▶ _Exercise goal_
Transcribe only the lines between the first line of the records and the line containing "1. 원격저장소 내려받기", inclusive, exactly as written.

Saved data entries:
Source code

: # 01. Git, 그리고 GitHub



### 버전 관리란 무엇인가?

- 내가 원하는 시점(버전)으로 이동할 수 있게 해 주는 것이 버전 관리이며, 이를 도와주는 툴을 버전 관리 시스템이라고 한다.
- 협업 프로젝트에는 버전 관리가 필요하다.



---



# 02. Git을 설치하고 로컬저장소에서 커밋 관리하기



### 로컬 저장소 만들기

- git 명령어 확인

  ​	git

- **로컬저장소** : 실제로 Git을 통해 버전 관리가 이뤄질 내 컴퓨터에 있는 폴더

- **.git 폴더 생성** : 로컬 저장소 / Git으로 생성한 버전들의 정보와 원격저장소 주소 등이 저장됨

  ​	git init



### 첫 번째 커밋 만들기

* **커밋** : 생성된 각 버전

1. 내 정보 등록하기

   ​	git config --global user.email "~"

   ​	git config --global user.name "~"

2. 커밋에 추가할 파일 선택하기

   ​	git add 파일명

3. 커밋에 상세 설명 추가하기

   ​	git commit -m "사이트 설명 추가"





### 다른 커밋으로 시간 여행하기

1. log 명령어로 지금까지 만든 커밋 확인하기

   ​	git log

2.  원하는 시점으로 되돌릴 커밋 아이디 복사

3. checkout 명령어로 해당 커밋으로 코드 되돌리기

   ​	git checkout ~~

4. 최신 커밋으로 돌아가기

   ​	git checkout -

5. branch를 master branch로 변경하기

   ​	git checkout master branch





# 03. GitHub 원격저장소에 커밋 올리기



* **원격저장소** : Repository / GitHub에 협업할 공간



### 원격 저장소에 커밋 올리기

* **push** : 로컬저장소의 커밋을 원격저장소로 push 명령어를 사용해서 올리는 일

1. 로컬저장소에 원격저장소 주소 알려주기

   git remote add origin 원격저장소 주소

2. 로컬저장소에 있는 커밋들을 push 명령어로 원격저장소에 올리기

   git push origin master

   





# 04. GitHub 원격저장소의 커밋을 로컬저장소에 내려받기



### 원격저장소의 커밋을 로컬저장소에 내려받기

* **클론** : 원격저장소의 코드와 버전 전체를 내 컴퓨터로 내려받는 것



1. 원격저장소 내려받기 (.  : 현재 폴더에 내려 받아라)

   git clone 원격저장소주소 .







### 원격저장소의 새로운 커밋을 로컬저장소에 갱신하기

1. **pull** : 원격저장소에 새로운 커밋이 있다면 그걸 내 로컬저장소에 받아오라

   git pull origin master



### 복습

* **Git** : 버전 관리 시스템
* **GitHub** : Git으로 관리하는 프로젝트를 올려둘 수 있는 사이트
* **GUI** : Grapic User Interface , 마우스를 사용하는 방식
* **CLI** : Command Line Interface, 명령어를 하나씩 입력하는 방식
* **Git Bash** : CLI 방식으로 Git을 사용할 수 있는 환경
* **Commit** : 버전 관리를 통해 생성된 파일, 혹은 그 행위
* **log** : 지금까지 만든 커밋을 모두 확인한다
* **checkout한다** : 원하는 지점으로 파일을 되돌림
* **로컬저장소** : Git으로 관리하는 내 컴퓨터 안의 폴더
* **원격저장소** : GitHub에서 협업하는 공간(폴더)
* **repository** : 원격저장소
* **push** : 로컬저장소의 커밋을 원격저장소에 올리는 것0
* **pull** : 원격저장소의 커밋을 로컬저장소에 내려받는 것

▶ _Solution to this exercise_
Source code

: # 01. Git, 그리고 GitHub



### 버전 관리란 무엇인가?

- 내가 원하는 시점(버전)으로 이동할 수 있게 해 주는 것이 버전 관리이며, 이를 도와주는 툴을 버전 관리 시스템이라고 한다.
- 협업 프로젝트에는 버전 관리가 필요하다.



---



# 02. Git을 설치하고 로컬저장소에서 커밋 관리하기



### 로컬 저장소 만들기

- git 명령어 확인

  ​	git

- **로컬저장소** : 실제로 Git을 통해 버전 관리가 이뤄질 내 컴퓨터에 있는 폴더

- **.git 폴더 생성** : 로컬 저장소 / Git으로 생성한 버전들의 정보와 원격저장소 주소 등이 저장됨

  ​	git init



### 첫 번째 커밋 만들기

* **커밋** : 생성된 각 버전

1. 내 정보 등록하기

   ​	git config --global user.email "~"

   ​	git config --global user.name "~"

2. 커밋에 추가할 파일 선택하기

   ​	git add 파일명

3. 커밋에 상세 설명 추가하기

   ​	git commit -m "사이트 설명 추가"





### 다른 커밋으로 시간 여행하기

1. log 명령어로 지금까지 만든 커밋 확인하기

   ​	git log

2.  원하는 시점으로 되돌릴 커밋 아이디 복사

3. checkout 명령어로 해당 커밋으로 코드 되돌리기

   ​	git checkout ~~

4. 최신 커밋으로 돌아가기

   ​	git checkout -

5. branch를 master branch로 변경하기

   ​	git checkout master branch





# 03. GitHub 원격저장소에 커밋 올리기



* **원격저장소** : Repository / GitHub에 협업할 공간



### 원격 저장소에 커밋 올리기

* **push** : 로컬저장소의 커밋을 원격저장소로 push 명령어를 사용해서 올리는 일

1. 로컬저장소에 원격저장소 주소 알려주기

   git remote add origin 원격저장소 주소

2. 로컬저장소에 있는 커밋들을 push 명령어로 원격저장소에 올리기

   git push origin master

   





# 04. GitHub 원격저장소의 커밋을 로컬저장소에 내려받기



### 원격저장소의 커밋을 로컬저장소에 내려받기

* **클론** : 원격저장소의 코드와 버전 전체를 내 컴퓨터로 내려받는 것



1. 원격저장소 내려받기 (.  : 현재 폴더에 내려 받아라)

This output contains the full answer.